[Plain-text document sources]
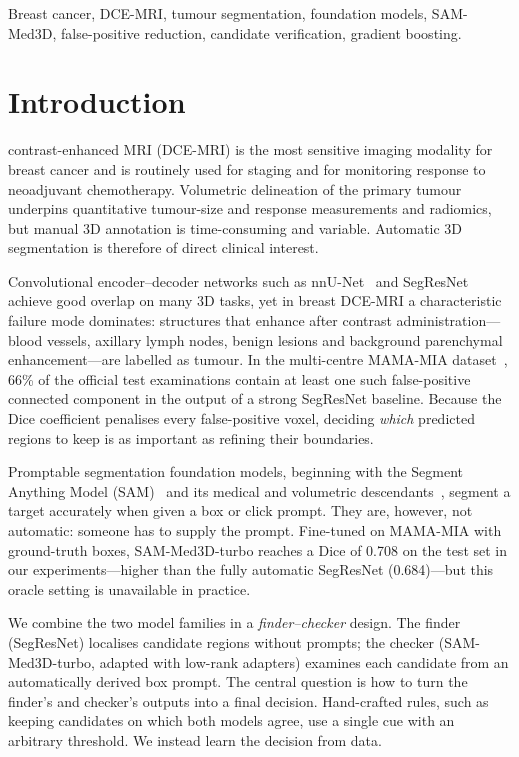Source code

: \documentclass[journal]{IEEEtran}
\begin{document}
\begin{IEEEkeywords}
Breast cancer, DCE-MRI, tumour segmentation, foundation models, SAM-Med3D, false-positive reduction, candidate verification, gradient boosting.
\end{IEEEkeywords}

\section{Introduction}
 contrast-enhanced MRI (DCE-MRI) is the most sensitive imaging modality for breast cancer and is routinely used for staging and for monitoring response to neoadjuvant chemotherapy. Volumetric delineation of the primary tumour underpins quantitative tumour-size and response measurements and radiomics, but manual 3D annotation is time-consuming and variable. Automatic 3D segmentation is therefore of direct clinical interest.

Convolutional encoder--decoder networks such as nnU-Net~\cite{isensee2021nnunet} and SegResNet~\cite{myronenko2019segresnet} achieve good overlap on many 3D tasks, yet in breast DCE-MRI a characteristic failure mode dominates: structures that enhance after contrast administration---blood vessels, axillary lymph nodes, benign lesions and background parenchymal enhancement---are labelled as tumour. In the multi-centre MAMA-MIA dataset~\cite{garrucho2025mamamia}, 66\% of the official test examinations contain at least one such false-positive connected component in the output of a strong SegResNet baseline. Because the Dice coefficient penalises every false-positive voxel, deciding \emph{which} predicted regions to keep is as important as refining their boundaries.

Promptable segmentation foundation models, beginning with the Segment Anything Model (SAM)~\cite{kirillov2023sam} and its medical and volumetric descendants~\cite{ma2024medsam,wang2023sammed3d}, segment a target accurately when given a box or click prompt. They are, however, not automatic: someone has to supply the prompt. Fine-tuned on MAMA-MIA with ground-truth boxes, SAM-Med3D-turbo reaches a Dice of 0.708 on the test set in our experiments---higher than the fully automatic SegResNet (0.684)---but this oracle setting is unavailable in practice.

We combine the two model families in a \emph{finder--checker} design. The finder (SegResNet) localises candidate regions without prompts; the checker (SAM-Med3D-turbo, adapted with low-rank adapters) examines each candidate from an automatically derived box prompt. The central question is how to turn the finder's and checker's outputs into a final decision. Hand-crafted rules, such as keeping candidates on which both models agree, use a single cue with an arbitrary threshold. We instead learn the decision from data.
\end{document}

---

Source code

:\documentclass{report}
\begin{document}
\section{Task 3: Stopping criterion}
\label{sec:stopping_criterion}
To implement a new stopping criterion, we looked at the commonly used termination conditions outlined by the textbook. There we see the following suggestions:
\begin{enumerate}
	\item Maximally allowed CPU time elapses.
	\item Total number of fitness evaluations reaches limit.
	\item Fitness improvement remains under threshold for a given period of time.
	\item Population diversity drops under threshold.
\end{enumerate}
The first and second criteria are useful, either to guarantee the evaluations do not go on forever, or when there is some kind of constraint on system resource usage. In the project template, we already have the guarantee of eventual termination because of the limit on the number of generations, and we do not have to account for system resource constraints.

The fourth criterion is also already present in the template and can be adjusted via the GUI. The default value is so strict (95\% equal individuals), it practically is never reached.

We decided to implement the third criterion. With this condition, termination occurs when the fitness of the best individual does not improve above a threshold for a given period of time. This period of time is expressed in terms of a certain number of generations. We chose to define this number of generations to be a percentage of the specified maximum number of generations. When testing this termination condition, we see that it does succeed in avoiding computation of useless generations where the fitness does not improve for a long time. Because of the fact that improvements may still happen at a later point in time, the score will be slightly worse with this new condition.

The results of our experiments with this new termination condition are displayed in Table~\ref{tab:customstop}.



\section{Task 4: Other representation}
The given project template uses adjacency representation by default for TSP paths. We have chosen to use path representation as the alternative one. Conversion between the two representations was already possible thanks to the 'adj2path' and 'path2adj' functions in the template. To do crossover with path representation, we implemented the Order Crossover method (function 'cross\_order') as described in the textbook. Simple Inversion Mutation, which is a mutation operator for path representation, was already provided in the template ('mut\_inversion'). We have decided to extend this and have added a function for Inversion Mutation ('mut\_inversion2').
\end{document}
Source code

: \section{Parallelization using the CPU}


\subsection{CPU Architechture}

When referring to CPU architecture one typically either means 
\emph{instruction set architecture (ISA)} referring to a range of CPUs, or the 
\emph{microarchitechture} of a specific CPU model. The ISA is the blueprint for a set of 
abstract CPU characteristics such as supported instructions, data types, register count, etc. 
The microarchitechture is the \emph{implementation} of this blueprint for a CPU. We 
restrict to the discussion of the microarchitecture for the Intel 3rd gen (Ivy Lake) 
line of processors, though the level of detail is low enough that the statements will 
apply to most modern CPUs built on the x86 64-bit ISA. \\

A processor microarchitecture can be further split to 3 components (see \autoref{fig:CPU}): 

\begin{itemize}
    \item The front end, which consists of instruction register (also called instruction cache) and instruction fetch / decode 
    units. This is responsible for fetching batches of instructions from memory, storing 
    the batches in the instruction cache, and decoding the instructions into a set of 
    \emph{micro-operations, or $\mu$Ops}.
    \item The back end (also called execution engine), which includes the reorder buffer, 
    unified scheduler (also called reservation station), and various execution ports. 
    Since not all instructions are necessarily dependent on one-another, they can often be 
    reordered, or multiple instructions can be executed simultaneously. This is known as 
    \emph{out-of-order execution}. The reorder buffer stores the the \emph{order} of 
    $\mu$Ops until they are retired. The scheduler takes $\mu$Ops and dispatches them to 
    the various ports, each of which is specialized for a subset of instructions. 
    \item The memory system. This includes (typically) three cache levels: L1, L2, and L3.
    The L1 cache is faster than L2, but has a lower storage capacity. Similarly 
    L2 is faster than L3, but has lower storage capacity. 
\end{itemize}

• Task objective: With the line that has "dispatches them to" as the first and the line that has "L2, and L3." as the last, repeat exactly that run of lines above and no more.

• Response to the exercise:
    $\mu$Ops until they are retired. The scheduler takes $\mu$Ops and dispatches them to 
    the various ports, each of which is specialized for a subset of instructions. 
    \item The memory system. This includes (typically) three cache levels: L1, L2, and L3.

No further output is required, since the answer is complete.